### [Work order]
Only the lines containing "transforms" belong in the answer; find them in the material below.

### [Data listing]
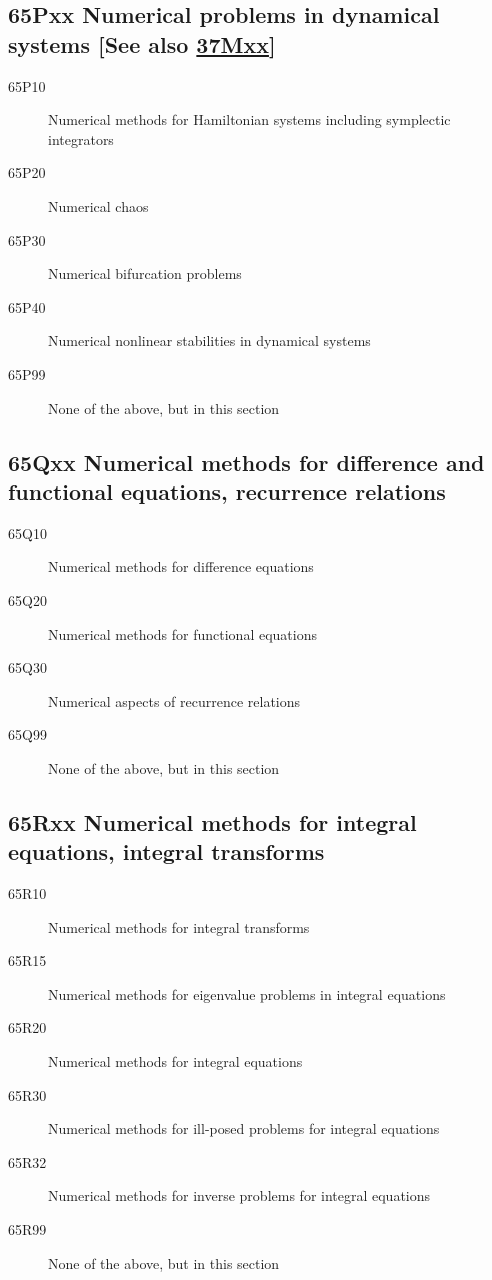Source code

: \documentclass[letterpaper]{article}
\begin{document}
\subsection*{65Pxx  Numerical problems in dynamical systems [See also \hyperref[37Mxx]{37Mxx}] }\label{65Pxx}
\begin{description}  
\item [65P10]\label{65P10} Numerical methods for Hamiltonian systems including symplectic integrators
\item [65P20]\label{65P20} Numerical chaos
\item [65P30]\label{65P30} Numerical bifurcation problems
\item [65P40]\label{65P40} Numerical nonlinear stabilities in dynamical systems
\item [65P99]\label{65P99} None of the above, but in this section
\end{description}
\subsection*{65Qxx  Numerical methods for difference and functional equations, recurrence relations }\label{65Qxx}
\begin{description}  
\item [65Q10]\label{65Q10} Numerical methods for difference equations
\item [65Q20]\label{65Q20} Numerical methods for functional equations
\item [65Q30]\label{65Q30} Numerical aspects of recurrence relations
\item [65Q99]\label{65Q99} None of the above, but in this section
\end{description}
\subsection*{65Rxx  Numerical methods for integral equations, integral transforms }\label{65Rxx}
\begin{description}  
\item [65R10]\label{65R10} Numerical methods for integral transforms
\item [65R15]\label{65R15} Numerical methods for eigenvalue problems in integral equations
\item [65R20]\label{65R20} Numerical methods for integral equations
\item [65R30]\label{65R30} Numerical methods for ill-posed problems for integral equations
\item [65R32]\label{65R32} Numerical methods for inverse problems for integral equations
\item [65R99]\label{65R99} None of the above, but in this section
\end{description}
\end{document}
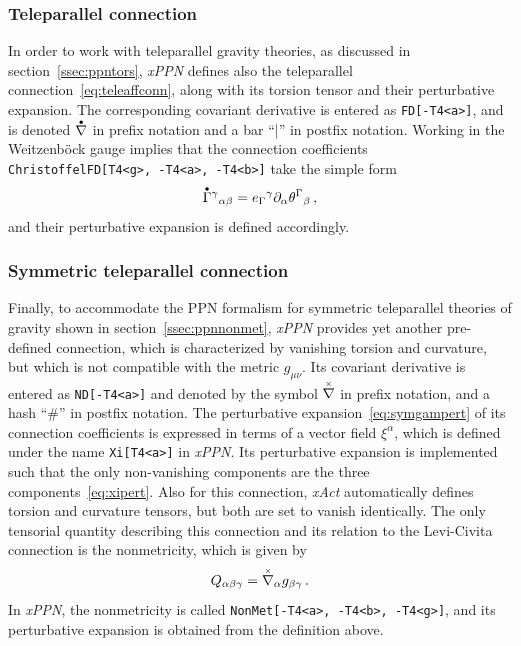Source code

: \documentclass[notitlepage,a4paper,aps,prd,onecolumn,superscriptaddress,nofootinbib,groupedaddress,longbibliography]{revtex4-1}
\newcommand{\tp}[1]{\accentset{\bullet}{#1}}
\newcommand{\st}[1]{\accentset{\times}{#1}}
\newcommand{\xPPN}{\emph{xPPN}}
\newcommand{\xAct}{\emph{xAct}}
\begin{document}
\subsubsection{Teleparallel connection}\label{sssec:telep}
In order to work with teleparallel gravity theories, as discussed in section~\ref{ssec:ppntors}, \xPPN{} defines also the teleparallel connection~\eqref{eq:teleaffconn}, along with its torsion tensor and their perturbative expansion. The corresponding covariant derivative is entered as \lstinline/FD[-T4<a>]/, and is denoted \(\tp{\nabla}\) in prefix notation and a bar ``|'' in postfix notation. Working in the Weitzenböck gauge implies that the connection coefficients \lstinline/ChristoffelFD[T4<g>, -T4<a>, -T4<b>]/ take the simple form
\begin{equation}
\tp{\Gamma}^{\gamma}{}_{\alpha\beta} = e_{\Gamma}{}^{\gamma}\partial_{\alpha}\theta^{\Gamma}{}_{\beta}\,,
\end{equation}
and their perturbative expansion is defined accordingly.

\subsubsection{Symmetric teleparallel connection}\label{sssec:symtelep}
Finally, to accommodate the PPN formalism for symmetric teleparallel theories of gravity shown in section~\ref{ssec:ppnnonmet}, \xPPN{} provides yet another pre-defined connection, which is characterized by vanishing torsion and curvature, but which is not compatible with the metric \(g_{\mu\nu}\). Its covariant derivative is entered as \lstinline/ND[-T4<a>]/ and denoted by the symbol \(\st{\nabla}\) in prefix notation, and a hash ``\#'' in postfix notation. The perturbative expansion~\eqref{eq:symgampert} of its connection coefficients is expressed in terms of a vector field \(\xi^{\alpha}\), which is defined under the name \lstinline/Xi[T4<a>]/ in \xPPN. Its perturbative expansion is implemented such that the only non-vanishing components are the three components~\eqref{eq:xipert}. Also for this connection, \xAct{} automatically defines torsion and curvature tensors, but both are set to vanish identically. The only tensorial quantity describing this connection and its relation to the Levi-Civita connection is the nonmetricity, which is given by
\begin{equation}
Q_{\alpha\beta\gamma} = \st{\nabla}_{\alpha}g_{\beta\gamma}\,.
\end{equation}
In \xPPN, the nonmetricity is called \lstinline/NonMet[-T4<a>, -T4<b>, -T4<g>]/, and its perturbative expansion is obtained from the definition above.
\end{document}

### [Answer area]
\subsection*{65Rxx  Numerical methods for integral equations, integral transforms }\label{65Rxx}
\item [65R10]\label{65R10} Numerical methods for integral transforms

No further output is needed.